Meet Danny Wilson (Universal, 1952)

Frank Sinatra stars as the title character, a fledgling singer and pool hustler waiting for his big break in show business. Danny and partner Mike Ryan (Alex Nicol) meet mobster Nick Driscoll a.k.a. Joe Martell (Raymond Burr), who hires Danny to sing at his nightclub, collecting half of Danny’s future income. Sinatra performs such gems as “All of Me,” “I’ve Got a Crush on You,” “That Old Black Magic,” and “How Deep Is the Ocean?” A slim Shelley Winters plays Joy Carroll, Danny’s love interest. It was reported that Sinatra and Winters fought throughout the production.

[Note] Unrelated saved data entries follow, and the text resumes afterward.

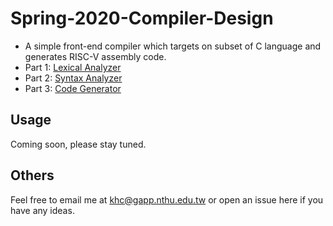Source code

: # Spring-2020-Compiler-Design
- A simple front-end compiler which targets on subset of C language and generates RISC-V assembly code.
- Part 1: [Lexical Analyzer](./part1)
- Part 2: [Syntax Analyzer](./part2)
- Part 3: [Code Generator](./part3)

## Usage

Coming soon, please stay tuned.

## Others

Feel free to email me at [khc@gapp.nthu.edu.tw](mailto:khc@gapp.nthu.edu.tw) or open an issue here if you have any ideas.
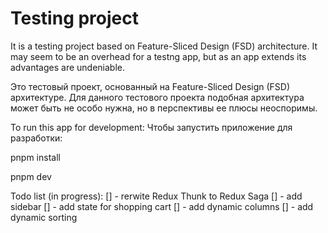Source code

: # Testing project

It is a testing project based on Feature-Sliced Design (FSD) architecture. It may seem to be an overhead for a testng app, but as an app extends its advantages are undeniable.

Это тестовый проект, основанный на Feature-Sliced Design (FSD) архитектуре. Для данного тестового проекта подобная архитектура может быть не особо нужна, но в перспективы ее плюсы неоспоримы.

To run this app for development:
Чтобы запустить приложение для разработки:

pnpm install

pnpm dev

Todo list (in progress):
[] - rerwite Redux Thunk to Redux Saga
[] - add sidebar
[] - add state for shopping cart
[] - add dynamic columns
[] - add dynamic sorting
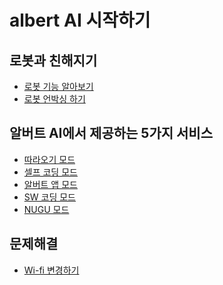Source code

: # albert AI 시작하기

로봇과 친해지기
--
  - [로봇 기능 알아보기](https://github.com/albertailabs/HW)
  - [로봇 언박싱 하기](https://github.com/albertailabs/Unboxing)



알버트 AI에서 제공하는 5가지 서비스 
--
  - [따라오기 모드](https://github.com/albertailabs/Follow)
  - [셀프 코딩 모드](https://github.com/albertailabs/SelfCoding)
  - [알버트 앱 모드](https://github.com/albertailabs/AlbertApp)
  - [SW 코딩 모드](https://github.com/albertailabs/SWCoding)
  - [NUGU 모드](https://github.com/albertailabs/Nugu)
 

문제해결
--
  - [Wi-fi 변경하기](https://github.com/albertailabs/Wi-fi)
  
  
  

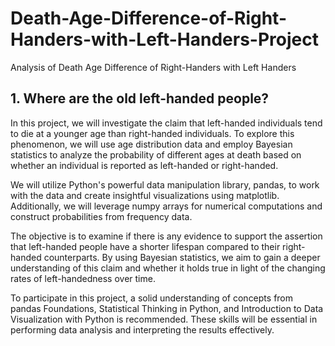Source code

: # Death-Age-Difference-of-Right-Handers-with-Left-Handers-Project
Analysis of Death Age Difference of Right-Handers with Left Handers
## 1. Where are the old left-handed people?
In this project, we will investigate the claim that left-handed individuals tend to die at a younger age than right-handed individuals. To explore this phenomenon, we will use age distribution data and employ Bayesian statistics to analyze the probability of different ages at death based on whether an individual is reported as left-handed or right-handed.

We will utilize Python's powerful data manipulation library, pandas, to work with the data and create insightful visualizations using matplotlib. Additionally, we will leverage numpy arrays for numerical computations and construct probabilities from frequency data.

The objective is to examine if there is any evidence to support the assertion that left-handed people have a shorter lifespan compared to their right-handed counterparts. By using Bayesian statistics, we aim to gain a deeper understanding of this claim and whether it holds true in light of the changing rates of left-handedness over time.

To participate in this project, a solid understanding of concepts from pandas Foundations, Statistical Thinking in Python, and Introduction to Data Visualization with Python is recommended. These skills will be essential in performing data analysis and interpreting the results effectively.
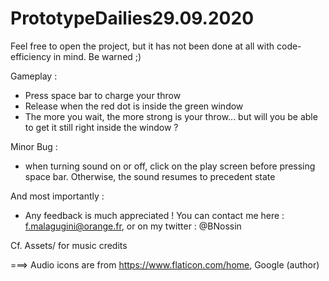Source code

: # PrototypeDailies29.09.2020

Feel free to open the project, but it has not been done at all with code-efficiency in mind. Be warned ;)

Gameplay :
- Press space bar to charge your throw
- Release when the red dot is inside the green window
- The more you wait, the more strong is your throw... but will you be able to get it still right inside the window ? 

Minor Bug :
- when turning sound on or off, click on the play screen before pressing space bar. Otherwise, the sound resumes to precedent state

And most importantly :
- Any feedback is much appreciated ! You can contact me here : f.malagugini@orange.fr, or on my twitter : @BNossin

Cf. Assets/ for music credits

===> Audio icons are from https://www.flaticon.com/home, Google (author)
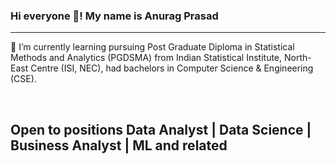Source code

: ### Hi everyone 👋! My name is Anurag Prasad
<hr>
<p>🌱 I’m currently learning pursuing Post Graduate Diploma in Statistical Methods and Analytics (PGDSMA) from Indian Statistical Institute, North-East Centre (ISI, NEC), had bachelors in Computer Science & Engineering (CSE).
</p>
<br>
<h2>Open to positions Data Analyst | Data Science | Business Analyst | ML and related</h2>
<!--
**anuragprasad95/anuragprasad95** is a ✨ _special_ ✨ repository because its `README.md` (this file) appears on your GitHub profile.

Here are some ideas to get you started:

- 🔭 I’m currently working on ...
- 🌱 I’m currently learning ...
- 👯 I’m looking to collaborate on ...
- 🤔 I’m looking for help with ...
- 💬 Ask me about ...
- 📫 How to reach me: ...
- 😄 Pronouns: ...
- ⚡ Fun fact: ...
-->
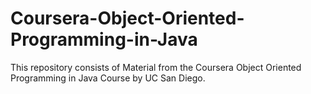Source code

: # Coursera-Object-Oriented-Programming-in-Java
This repository consists of Material from the Coursera Object Oriented Programming in Java Course by UC San Diego.
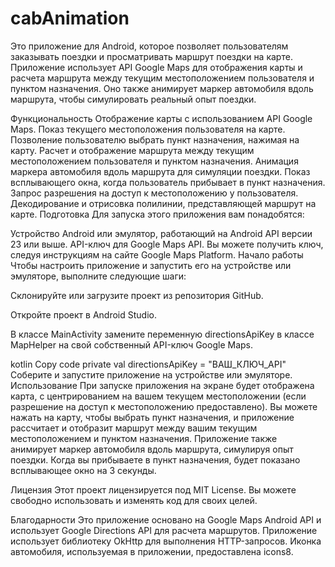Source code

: # cabAnimation
Это приложение для Android, которое позволяет пользователям заказывать поездки и просматривать маршрут поездки на карте. Приложение использует API Google Maps для отображения карты и расчета маршрута между текущим местоположением пользователя и пунктом назначения. Оно также анимирует маркер автомобиля вдоль маршрута, чтобы симулировать реальный опыт поездки.

Функциональность
Отображение карты с использованием API Google Maps.
Показ текущего местоположения пользователя на карте.
Позволение пользователю выбрать пункт назначения, нажимая на карту.
Расчет и отображение маршрута между текущим местоположением пользователя и пунктом назначения.
Анимация маркера автомобиля вдоль маршрута для симуляции поездки.
Показ всплывающего окна, когда пользователь прибывает в пункт назначения.
Запрос разрешения на доступ к местоположению у пользователя.
Декодирование и отрисовка полилинии, представляющей маршрут на карте.
Подготовка
Для запуска этого приложения вам понадобятся:

Устройство Android или эмулятор, работающий на Android API версии 23 или выше.
API-ключ для Google Maps API. Вы можете получить ключ, следуя инструкциям на сайте Google Maps Platform.
Начало работы
Чтобы настроить приложение и запустить его на устройстве или эмуляторе, выполните следующие шаги:

Склонируйте или загрузите проект из репозитория GitHub.

Откройте проект в Android Studio.

В классе MainActivity замените переменную directionsApiKey в классе MapHelper на свой собственный API-ключ Google Maps.

kotlin
Copy code
private val directionsApiKey = "ВАШ_КЛЮЧ_API"
Соберите и запустите приложение на устройстве или эмуляторе.
Использование
При запуске приложения на экране будет отображена карта, с центрированием на вашем текущем местоположении (если разрешение на доступ к местоположению предоставлено). Вы можете нажать на карту, чтобы выбрать пункт назначения, и приложение рассчитает и отобразит маршрут между вашим текущим местоположением и пунктом назначения. Приложение также анимирует маркер автомобиля вдоль маршрута, симулируя опыт поездки. Когда вы прибываете в пункт назначения, будет показано всплывающее окно на 3 секунды.

Лицензия
Этот проект лицензируется под MIT License. Вы можете свободно использовать и изменять код для своих целей.

Благодарности
Это приложение основано на Google Maps Android API и использует Google Directions API для расчета маршрутов.
Приложение использует библиотеку OkHttp для выполнения HTTP-запросов.
Иконка автомобиля, используемая в приложении, предоставлена icons8.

Great Sinatra line (singing): “That old black magic has me in its spell, that old black magic that you weave so well. Those icy fingers up and down my spine, That same old witchcraft when your eyes meet mine.”

Director: Joseph Pevney

On DVD: Not commercially available

The Joker Is Wild (Paramount, 1957)

Frank Sinatra plays real-life comic Joe E. Lewis (1902-1971), charting his rise as a promising singer in the 1920s. But a vicious knife attack and beating by one of Al Capone’s top lieutenants in 1927 severely injures his voice, ruining his career as a singer. But after learning to speak again, Lewis becomes a top-notch comedian, only to fall from grace in a losing battle with the bottle. Sinatra and Lewis were long-time friends, with Lewis later signing a contract in 1961 to record the comic album, “It Is Now Post Time,” for Sinatra’s Reprise label. Jimmy Van Heusen and Sammy Cahn won an Oscar for Best Original Song, “All the Way.” Mitzi Gaynor, Jeanne Crain, Eddie Albert and Jackie Coogan also appear.

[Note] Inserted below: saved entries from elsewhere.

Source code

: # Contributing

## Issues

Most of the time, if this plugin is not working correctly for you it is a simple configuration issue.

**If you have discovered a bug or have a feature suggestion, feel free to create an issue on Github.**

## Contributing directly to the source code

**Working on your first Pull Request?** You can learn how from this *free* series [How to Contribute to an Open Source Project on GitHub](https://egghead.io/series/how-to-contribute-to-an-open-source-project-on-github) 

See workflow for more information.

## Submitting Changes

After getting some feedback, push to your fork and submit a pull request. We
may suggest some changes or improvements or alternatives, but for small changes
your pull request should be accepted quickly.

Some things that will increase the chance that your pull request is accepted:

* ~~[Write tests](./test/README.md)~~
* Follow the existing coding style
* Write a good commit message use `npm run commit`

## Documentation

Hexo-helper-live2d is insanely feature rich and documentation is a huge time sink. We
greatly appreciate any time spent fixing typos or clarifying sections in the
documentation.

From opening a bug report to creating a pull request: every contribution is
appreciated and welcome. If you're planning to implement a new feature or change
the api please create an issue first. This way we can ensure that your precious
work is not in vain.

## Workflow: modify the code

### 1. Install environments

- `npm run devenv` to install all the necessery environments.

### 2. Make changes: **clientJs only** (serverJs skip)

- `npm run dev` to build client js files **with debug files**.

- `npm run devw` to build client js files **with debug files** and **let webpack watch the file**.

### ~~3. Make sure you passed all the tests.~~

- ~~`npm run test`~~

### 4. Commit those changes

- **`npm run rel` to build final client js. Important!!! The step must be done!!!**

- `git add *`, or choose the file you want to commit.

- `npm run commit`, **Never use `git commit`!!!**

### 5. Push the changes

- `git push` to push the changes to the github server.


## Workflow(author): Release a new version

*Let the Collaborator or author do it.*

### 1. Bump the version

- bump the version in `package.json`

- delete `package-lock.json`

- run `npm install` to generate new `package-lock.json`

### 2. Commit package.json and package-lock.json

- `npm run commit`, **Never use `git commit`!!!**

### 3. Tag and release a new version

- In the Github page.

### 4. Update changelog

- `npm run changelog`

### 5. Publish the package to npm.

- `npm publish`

Great Sinatra line (doing a comic routine): “You’re not drunk enough if you can still lie on the floor without hanging on.”

Director: Charles Vidor

On DVD: Not commercially available

Italian movie poster: Frank Sinatra in The Joker Is Wild (1957)

The Manchurian Candidate (United Artists, 1962)

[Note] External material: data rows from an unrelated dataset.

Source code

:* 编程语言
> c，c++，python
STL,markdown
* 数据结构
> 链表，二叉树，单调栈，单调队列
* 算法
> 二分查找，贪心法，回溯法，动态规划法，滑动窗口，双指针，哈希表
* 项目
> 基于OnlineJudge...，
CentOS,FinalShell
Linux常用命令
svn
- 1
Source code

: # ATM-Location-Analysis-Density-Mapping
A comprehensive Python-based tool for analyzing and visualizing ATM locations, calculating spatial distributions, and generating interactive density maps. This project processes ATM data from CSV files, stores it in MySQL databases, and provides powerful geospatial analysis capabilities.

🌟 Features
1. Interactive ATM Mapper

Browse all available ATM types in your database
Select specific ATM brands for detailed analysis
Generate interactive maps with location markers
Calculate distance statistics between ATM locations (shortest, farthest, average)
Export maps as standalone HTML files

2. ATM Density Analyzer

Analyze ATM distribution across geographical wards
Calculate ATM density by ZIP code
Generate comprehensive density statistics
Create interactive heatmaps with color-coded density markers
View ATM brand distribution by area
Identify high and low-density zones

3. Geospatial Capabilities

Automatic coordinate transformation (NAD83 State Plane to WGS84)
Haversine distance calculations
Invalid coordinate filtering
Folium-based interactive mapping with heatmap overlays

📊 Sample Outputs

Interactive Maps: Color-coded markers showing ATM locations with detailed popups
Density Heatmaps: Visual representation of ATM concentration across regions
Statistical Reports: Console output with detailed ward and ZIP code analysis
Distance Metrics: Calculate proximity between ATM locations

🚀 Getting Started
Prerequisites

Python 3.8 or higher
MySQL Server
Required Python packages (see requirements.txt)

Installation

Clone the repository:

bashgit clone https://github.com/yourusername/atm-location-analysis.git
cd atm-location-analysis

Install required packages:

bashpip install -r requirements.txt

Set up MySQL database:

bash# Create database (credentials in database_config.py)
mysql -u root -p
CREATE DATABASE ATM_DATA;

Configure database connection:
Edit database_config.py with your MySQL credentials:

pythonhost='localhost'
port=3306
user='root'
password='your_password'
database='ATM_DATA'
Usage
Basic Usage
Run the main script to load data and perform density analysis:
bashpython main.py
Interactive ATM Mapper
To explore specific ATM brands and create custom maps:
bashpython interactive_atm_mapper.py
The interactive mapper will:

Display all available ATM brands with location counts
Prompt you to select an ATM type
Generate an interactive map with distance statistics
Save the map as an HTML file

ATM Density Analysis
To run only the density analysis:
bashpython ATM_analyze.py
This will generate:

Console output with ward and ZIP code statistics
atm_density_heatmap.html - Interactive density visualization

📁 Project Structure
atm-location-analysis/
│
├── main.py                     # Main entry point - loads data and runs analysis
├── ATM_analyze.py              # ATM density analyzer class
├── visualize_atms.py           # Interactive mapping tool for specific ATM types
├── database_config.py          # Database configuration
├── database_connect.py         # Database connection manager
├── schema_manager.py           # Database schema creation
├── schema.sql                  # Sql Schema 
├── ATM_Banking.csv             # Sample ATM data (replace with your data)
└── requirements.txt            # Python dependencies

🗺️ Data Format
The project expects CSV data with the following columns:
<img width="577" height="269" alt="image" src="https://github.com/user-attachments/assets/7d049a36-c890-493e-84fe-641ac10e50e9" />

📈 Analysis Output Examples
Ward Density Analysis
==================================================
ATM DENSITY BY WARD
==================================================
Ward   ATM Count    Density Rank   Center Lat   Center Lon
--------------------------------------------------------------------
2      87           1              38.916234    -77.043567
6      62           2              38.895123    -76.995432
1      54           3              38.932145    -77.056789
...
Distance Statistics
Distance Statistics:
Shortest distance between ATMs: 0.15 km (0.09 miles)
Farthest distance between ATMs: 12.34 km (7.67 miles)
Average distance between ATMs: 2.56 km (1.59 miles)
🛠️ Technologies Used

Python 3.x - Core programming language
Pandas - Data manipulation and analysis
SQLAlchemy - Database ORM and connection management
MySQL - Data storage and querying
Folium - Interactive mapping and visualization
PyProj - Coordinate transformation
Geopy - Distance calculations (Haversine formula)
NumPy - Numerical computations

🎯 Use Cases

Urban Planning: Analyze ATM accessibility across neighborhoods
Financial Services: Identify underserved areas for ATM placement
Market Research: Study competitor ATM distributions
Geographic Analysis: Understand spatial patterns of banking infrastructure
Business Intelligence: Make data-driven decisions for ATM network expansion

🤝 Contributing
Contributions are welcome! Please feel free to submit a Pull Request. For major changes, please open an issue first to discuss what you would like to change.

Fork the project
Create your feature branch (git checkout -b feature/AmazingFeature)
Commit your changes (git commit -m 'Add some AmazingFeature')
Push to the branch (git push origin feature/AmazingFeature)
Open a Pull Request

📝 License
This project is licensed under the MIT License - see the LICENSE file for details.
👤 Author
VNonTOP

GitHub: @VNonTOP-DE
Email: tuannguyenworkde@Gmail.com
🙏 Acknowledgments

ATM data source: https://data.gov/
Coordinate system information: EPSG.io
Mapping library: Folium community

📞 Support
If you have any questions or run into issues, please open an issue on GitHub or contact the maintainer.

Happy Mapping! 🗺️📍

Frank Sinatra plays Bennett Marco, a U.S. Army officer who with his platoon is captured during the Korean War and brainwashed by Chinese Communists. Marco’s nightmares later lead to an investigation which uncovers a “sleeper” assassin among the returning POWs in the person of Raymond Shaw (Laurence Harvey). Based on the novel by Richard Condon, The Manchurian Candidate is a wild political thriller, with Janet Leigh and Angela Lansbury also in top form. The movie garnered two Oscar nominations for Best Supporting Actress (Lansbury) and Best Film Editing.

Great Sinatra line: “I’ve been having this nightmare. A real swinger of a nightmare, too.”

Director: John Frankenheimer

On DVD: The Manchurian Candidate Special Edition (MGM, 2004)

Pal Joey (Columbia, 1957)

Frank Sinatra stars as Joey Evans, a charming skirt-chaser who lands a gig at The Barbary Coast nightclub in San Francisco. Evans becomes the third spoke in a love triangle comprised of Linda English (Kim Novak) and Vera Simpson (Rita Hayworth). There are plenty of Sinatra tunes in this musical, including “There’s a Small Hotel,” “The Lady Is a Tramp,” “Bewitched” and “I Didn’t Know What Time It Was.” Pal Joey earned four Oscar nominations.

Great Sinatra line: “The only thing I’m superstitious about is thirteen in a bed.”

Director: George Sidney

On DVD: Pal Joey (Columbia TriStar, 1999)

The Naked Runner (Warner Bros., 1967)

Frank Sinatra plays Sam Laker, an American businessman and former OSS operative working in London who is recruited by British Intelligence to deliver an important message inside East Germany. The plan goes awry when Laker’s 14-year-old son Patrick (Michael Newport) is kidnapped by East German agents, who want Laker to carry out an assassination in Copenhagen in exchange for the boy’s release. The sleeper in Frank Sinatra’s movie career, The Naked Runner is a taut, intricate suspense thriller with a decidedly European flavor of filmmaking. Sinatra was paid $1 million and box-office participation for his services.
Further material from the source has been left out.